New and Improved Graphics
-------------------------
.. currentmodule:: statsmodels.graphics
* **ProbPlot**: A new `ProbPlot` object has been added to provide a simple interface to create P-P, Q-Q, and probability plots with options to fit a distribution and show various reference lines. In the case of Q-Q and P-P plots, two different samples can be compared with the `other` keyword argument. :func:`sm.graphics.ProbPlot <gofplots.ProbPlot>`
.. code-block:: python
import numpy as np
import statsmodels.api as sm
x = np.random.normal(loc=1.12, scale=0.25, size=37)
y = np.random.normal(loc=0.75, scale=0.45, size=37)
ppx = sm.ProbPlot(x)
ppy = sm.ProbPlot(y)
fig1 = ppx.qqplot()
fig2 = ppx.qqplot(other=ppy)
* **Mosaic Plot**: Create a mosaic plot from a contingency table. This allows you to visualize multivariate categorical data in a rigorous and informative way. Available with :func:`sm.graphics.mosaic <mosaicplot.mosaic>`.
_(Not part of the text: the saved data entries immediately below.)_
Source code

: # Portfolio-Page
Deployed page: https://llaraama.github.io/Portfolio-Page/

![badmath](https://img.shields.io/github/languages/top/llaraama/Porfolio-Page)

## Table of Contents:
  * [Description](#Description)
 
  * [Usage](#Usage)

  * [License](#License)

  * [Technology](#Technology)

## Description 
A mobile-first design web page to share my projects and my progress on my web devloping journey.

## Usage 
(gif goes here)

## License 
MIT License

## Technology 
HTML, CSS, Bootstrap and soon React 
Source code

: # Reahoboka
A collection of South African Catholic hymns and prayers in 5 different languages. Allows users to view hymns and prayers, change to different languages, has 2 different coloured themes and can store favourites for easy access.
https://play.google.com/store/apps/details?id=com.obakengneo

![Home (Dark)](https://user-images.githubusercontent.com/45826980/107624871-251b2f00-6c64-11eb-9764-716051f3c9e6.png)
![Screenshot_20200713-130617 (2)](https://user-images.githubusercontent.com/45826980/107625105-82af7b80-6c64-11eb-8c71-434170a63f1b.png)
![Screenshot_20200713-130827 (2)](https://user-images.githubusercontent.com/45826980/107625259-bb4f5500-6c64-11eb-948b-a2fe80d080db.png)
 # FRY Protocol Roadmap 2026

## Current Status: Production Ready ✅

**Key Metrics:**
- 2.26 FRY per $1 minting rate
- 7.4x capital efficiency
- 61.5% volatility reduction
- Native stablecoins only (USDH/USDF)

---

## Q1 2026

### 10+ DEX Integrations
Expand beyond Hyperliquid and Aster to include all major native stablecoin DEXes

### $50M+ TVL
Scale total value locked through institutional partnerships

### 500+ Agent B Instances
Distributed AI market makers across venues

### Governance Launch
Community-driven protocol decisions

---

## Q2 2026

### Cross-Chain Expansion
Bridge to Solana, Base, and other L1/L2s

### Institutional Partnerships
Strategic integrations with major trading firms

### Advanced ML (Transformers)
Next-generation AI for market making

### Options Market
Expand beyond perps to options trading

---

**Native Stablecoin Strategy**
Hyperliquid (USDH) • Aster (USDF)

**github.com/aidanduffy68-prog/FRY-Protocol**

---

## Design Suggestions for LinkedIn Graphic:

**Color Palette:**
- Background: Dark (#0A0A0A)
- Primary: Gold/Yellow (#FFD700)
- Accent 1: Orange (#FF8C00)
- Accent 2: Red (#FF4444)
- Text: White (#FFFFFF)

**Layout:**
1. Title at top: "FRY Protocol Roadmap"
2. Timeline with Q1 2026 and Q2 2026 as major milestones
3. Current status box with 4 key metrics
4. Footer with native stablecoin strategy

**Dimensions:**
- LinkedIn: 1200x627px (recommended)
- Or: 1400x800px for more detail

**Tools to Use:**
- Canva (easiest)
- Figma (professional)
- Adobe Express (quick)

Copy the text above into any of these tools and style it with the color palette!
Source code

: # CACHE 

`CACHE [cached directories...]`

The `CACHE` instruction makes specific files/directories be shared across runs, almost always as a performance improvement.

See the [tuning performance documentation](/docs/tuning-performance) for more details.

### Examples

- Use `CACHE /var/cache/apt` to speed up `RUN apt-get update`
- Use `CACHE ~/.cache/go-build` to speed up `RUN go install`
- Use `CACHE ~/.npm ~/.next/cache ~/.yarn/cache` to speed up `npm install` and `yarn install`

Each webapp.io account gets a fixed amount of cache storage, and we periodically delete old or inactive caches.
* **Interaction Plot**: Interaction plots now handle categorical factors as well as other improvements. :func:`sm.graphics.interaction_plot <factorplots.interaction_plot>`.
* **Regression Plots**: The regression plots have been refactored and improved. They can now handle pandas objects and regression results instances appropriately. See :func:`sm.graphics.plot_fit <regressionplots.plot_fit>`, :func:`sm.graphics.plot_regress_exog <regressionplots.plot_regress_exog>`, :func:`sm.graphics.plot_partregress <regressionplots.plot_partregress>`, :func:`sm.graphics.plot_ccpr <regressionplots.plot_ccpr>`, :func:`sm.graphics.abline_plot <regressionplots.abline_plot>`, :func:`sm.graphics.influence_plot <regressionplots.influence_plot>`, and :func:`sm.graphics.plot_leverage_resid2 <regressionplots.plot_leverage_resid2>`.
.. currentmodule:: statsmodels.stats.power
Power and Sample Size Calculations
----------------------------------
The power module (``statsmodels.stats.power``) currently implements power and sample size calculations for the t-tests (:class:`sm.stats.TTestPower <TTestPower>`, :class:`sm.stats.TTestIndPower <TTestIndPower>`), normal based test (:class:`sm.stats.NormIndPower <NormIndPower>`), F-tests (:class:`sm.stats.FTestPower <FTestPower>`, `:class:sm.stats.FTestAnovaPower <FTestAnovaPower>`) and Chisquare goodness of fit (:class:`sm.stats.GofChisquarePower <GofChisquarePower>`) test. The implementation is class based, but the module also provides three shortcut functions, :func:`sm.stats.tt_solve_power <tt_solve_power>`, :func:`sm.stats.tt_ind_solve_power <tt_ind_solve_power>` and :func:`sm.stats.zt_ind_solve_power <zt_ind_solve_power>` to solve for any one of the parameters of the power equations. See this `blog post <http://jpktd.blogspot.fr/2013/03/statistical-power-in-statsmodels.html>`_ for a more in-depth description of the additions.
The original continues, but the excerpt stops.